FormCritic wrote:Remember that to represent an actual fortified tower, the tower should project beyond the castle walls by a short distance on two sides....so that guards in the towers enfilade anyone taking shelter at the base of the walls.

Look closely at the towers on your model from Judges Guild.

Just a suggestion, but seems like no extra cost to accomplish.


Yes, I agree.
However, it will not likely happen.
The sketch in the JG book and the reason I think the towers jut out (To shoot potential wall clingers) were exactly my own arguments.
I was voted down.

First the wife thinks the structure will be all the stronger with the towers completely inside the walls, and that the other way would be too hard to make work, and that we could…..
….. pretend.......
Meaning that the archers can see the wall clingers anyway.  :?

That point is moot now though as we have completed the outer walls.
The towers can only be set in the corners snuggled up against the inside walls now, no matter what towers we use.

I almost lost another argument about the Sally Port being modular and truly two stories.
The wife said we could just pretend it was two stories.
Saying we could just push the minis inside the sally port and not even have a second story at all. :?
That was her best reason.

I showed them pictures of actual existing castles with sally ports too.

Finally I said that we could pretend we already have a castle and save all that work to start with.
Although I thought it was a humorous comeback, She was not amused. :roll:

I was hoping to build the castle so that many of the buildings (including the towers) are modular with actual useable floors at each level.

ie: Remove the roof to play inside the top level, remove that levels floor and play inside the next lower level…. Etc.
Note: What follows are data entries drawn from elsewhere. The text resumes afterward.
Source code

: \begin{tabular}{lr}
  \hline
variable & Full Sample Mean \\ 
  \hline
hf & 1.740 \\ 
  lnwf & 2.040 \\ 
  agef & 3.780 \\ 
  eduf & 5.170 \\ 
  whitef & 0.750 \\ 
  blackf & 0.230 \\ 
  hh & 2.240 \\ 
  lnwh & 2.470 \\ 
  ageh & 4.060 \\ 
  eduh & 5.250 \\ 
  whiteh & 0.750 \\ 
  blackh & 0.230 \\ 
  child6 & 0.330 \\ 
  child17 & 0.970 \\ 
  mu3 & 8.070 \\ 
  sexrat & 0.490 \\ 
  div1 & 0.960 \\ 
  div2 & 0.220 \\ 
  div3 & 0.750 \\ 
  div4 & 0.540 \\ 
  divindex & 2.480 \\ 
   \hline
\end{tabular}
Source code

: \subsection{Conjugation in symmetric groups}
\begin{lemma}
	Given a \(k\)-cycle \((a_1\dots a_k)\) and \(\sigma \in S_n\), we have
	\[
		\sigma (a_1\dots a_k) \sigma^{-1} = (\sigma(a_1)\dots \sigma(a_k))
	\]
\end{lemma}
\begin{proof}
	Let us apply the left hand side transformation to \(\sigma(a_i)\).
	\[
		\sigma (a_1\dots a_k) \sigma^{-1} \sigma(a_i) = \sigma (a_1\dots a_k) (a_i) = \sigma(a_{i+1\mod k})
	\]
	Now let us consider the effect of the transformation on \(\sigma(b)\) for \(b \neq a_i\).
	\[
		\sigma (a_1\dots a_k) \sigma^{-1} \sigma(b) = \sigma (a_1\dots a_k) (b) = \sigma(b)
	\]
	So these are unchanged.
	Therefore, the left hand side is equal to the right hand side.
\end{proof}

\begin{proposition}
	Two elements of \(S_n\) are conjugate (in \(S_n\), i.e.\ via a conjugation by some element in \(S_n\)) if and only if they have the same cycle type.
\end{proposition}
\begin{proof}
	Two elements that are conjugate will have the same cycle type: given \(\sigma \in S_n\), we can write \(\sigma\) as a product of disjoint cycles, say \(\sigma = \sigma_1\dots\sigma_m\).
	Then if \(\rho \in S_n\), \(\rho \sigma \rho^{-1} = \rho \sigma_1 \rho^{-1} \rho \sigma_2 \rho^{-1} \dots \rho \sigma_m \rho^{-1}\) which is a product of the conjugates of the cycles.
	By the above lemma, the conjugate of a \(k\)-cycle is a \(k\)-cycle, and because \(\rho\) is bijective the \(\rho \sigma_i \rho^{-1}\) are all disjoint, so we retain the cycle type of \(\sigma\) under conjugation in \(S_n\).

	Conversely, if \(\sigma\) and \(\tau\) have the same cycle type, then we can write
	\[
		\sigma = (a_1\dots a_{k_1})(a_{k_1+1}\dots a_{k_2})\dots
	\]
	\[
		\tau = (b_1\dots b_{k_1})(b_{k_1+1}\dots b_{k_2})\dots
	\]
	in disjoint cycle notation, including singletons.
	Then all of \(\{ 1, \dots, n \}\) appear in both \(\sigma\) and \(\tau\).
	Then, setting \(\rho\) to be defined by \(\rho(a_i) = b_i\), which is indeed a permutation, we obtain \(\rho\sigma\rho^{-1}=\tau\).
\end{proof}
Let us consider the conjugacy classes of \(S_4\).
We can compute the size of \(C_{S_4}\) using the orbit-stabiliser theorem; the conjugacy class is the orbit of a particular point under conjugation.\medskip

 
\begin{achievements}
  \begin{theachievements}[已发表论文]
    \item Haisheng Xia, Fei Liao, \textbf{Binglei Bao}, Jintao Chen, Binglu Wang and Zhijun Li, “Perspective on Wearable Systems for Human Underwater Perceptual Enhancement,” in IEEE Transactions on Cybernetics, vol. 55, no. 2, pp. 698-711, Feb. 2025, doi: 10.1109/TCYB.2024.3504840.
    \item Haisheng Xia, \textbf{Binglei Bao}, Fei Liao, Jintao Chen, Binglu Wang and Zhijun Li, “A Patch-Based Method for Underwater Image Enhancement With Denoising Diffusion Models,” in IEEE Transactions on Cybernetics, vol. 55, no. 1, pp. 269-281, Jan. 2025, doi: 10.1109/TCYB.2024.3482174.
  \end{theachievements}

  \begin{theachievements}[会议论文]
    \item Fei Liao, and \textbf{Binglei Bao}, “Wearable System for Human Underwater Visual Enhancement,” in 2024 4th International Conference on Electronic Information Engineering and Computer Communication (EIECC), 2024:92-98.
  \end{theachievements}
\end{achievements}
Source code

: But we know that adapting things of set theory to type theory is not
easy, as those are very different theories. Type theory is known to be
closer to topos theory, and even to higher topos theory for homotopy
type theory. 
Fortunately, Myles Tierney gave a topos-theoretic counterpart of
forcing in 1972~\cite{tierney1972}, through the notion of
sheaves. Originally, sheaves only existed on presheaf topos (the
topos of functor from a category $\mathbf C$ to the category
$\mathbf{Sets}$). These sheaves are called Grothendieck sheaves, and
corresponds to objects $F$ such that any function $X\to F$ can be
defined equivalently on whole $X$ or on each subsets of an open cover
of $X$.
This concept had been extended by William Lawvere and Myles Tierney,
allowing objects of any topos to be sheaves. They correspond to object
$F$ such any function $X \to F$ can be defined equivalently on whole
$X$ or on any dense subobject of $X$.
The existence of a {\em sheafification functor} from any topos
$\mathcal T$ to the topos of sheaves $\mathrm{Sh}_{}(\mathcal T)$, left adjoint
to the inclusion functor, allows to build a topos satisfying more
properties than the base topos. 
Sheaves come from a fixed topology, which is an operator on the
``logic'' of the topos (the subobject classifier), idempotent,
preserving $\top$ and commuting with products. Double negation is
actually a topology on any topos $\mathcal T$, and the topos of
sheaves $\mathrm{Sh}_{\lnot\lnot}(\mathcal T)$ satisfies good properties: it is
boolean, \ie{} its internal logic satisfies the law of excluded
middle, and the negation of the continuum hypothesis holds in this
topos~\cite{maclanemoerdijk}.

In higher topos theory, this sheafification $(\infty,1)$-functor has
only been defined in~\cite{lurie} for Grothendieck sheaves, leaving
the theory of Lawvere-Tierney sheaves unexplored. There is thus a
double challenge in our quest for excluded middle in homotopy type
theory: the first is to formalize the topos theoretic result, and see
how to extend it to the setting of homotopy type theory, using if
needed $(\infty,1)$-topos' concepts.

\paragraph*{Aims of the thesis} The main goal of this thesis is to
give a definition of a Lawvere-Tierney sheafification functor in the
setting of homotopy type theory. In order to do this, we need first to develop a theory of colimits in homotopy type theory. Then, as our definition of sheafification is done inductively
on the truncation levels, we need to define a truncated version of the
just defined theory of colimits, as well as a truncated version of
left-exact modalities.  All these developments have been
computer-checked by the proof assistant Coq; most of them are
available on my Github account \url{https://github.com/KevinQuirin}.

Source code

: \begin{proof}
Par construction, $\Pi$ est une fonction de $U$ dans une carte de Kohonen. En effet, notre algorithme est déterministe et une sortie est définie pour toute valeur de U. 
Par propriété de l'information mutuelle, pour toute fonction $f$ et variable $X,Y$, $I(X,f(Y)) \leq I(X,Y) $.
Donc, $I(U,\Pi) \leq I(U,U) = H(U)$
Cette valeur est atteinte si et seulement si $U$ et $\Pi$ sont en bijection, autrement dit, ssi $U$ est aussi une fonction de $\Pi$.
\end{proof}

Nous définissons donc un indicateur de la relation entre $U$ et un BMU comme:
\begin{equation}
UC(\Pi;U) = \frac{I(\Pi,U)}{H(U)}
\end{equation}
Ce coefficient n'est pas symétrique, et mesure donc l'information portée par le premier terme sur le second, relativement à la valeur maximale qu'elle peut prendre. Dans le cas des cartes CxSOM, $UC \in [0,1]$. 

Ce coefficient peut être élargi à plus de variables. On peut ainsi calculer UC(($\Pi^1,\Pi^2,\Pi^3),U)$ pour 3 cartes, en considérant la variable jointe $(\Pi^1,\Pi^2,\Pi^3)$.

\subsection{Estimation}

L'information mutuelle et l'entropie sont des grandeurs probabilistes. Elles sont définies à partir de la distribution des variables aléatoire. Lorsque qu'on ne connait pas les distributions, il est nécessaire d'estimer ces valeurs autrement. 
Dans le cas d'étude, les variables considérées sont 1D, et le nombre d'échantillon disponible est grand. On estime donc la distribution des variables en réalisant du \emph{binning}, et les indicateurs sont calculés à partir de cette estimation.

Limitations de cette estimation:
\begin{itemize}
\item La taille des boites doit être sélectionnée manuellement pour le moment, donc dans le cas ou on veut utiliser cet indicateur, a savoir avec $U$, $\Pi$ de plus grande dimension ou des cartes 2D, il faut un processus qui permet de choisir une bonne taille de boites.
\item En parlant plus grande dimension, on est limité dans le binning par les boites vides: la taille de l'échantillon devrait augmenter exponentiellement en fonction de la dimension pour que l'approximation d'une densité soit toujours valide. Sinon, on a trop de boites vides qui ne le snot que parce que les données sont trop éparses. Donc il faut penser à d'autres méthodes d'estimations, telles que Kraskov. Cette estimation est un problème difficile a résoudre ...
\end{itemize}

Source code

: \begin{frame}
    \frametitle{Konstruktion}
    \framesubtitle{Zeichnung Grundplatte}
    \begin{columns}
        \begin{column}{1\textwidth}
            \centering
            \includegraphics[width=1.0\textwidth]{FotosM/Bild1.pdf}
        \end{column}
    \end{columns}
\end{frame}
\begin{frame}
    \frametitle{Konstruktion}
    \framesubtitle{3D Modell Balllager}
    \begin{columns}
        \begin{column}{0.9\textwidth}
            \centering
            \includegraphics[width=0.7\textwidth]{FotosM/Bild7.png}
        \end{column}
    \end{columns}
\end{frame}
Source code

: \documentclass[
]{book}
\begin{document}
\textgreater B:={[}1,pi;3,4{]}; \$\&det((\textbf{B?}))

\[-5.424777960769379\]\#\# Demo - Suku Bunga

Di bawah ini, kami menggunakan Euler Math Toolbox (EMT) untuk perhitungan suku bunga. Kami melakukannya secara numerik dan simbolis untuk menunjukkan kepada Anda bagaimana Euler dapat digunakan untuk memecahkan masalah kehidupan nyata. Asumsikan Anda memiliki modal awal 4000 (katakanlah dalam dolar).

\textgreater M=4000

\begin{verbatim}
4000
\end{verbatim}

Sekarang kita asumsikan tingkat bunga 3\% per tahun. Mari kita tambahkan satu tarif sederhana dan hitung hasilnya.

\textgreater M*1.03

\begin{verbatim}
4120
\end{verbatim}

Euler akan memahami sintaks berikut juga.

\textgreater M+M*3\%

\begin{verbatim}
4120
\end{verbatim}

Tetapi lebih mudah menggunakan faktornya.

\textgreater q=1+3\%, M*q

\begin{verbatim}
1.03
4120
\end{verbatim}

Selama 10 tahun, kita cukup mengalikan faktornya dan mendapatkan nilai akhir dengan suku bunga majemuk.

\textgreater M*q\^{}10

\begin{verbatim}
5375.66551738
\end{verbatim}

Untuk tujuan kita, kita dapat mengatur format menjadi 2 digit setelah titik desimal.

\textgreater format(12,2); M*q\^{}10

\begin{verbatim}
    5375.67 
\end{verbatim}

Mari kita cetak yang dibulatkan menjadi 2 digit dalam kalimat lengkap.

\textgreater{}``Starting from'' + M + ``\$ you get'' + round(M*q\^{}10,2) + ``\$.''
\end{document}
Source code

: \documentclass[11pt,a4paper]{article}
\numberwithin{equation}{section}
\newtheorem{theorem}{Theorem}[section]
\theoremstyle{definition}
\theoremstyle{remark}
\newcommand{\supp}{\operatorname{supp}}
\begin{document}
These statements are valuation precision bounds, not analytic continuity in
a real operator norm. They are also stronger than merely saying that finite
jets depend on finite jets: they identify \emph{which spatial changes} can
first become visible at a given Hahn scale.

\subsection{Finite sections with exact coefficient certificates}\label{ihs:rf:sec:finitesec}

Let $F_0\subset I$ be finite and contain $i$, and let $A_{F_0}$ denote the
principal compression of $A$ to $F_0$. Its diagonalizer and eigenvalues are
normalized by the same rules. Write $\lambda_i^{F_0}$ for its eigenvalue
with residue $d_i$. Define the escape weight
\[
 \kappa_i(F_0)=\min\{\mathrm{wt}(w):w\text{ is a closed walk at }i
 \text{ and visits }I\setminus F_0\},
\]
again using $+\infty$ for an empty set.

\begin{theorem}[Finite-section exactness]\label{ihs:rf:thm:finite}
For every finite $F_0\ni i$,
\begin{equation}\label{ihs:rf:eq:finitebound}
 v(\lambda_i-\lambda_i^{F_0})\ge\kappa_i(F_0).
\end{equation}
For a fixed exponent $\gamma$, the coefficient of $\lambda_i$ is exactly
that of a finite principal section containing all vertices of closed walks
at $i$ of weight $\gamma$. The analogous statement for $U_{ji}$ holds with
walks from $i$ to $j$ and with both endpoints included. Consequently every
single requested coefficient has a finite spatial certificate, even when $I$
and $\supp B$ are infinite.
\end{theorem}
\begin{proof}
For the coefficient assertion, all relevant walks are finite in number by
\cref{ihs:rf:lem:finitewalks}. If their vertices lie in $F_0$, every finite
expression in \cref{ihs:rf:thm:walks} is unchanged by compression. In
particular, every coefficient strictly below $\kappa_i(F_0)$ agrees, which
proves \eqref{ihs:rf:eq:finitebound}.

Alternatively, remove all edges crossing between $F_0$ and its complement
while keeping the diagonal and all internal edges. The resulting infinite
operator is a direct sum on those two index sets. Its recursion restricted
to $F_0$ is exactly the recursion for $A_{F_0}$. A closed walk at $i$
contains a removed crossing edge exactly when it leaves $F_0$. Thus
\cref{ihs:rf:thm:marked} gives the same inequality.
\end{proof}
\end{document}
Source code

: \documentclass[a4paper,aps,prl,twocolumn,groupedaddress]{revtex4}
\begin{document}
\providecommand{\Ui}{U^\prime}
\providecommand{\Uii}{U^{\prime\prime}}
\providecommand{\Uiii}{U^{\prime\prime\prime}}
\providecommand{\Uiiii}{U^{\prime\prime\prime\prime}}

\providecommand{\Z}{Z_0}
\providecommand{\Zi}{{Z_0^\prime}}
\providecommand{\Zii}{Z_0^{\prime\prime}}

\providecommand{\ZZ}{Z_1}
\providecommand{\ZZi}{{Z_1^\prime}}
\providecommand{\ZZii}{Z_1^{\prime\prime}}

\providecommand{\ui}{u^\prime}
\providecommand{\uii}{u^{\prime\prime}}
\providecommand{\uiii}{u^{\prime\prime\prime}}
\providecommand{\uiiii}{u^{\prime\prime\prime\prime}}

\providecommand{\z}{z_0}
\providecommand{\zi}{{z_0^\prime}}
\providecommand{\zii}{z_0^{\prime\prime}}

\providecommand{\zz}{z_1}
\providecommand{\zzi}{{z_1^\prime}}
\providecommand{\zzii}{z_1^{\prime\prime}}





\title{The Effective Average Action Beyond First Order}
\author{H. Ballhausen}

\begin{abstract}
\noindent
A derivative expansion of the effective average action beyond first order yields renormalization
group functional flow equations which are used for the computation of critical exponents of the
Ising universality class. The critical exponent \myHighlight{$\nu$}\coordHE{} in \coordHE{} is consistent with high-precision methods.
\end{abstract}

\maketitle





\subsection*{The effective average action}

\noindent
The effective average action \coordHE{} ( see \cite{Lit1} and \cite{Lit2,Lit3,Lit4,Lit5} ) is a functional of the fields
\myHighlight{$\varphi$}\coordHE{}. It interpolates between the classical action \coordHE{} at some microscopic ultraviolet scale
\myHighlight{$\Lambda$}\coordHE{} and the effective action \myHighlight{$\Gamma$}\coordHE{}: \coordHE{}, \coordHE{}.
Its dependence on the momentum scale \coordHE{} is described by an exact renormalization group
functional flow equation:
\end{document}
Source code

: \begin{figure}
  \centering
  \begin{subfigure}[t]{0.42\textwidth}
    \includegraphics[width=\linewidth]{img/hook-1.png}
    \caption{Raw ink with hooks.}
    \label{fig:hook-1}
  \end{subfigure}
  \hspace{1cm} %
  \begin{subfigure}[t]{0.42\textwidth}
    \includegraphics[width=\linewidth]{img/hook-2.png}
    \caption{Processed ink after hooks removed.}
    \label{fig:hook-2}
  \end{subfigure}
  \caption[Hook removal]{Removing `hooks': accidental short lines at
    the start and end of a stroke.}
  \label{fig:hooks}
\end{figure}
Still with the deadline for completion being this weekend, we cannot have all the functionality that we might want for now; So we shall have to take some shortcuts.
For one, the towers are unlikely to be modular with actual interior floors; at least not at first

The pre-built lacquered cardboard towers are out though.
The wife (Bless her soul) visited another Hobby Store on her way home from work last night and she saw some actual pre-built castle towers with all the trimmings made of wood and they are pre-painted with stone work designs. 8O

SWEET!

From her description, they are not as tall as the towers I had planned for, and they are not multi story inside, they are also not modular, but they will do well enough I think; at least at first.
They can always be revised and improved later on, as I do not plan to actually attach them to the walls for now (Perhaps never).
She will be picking at least one up tonight for us all to look over.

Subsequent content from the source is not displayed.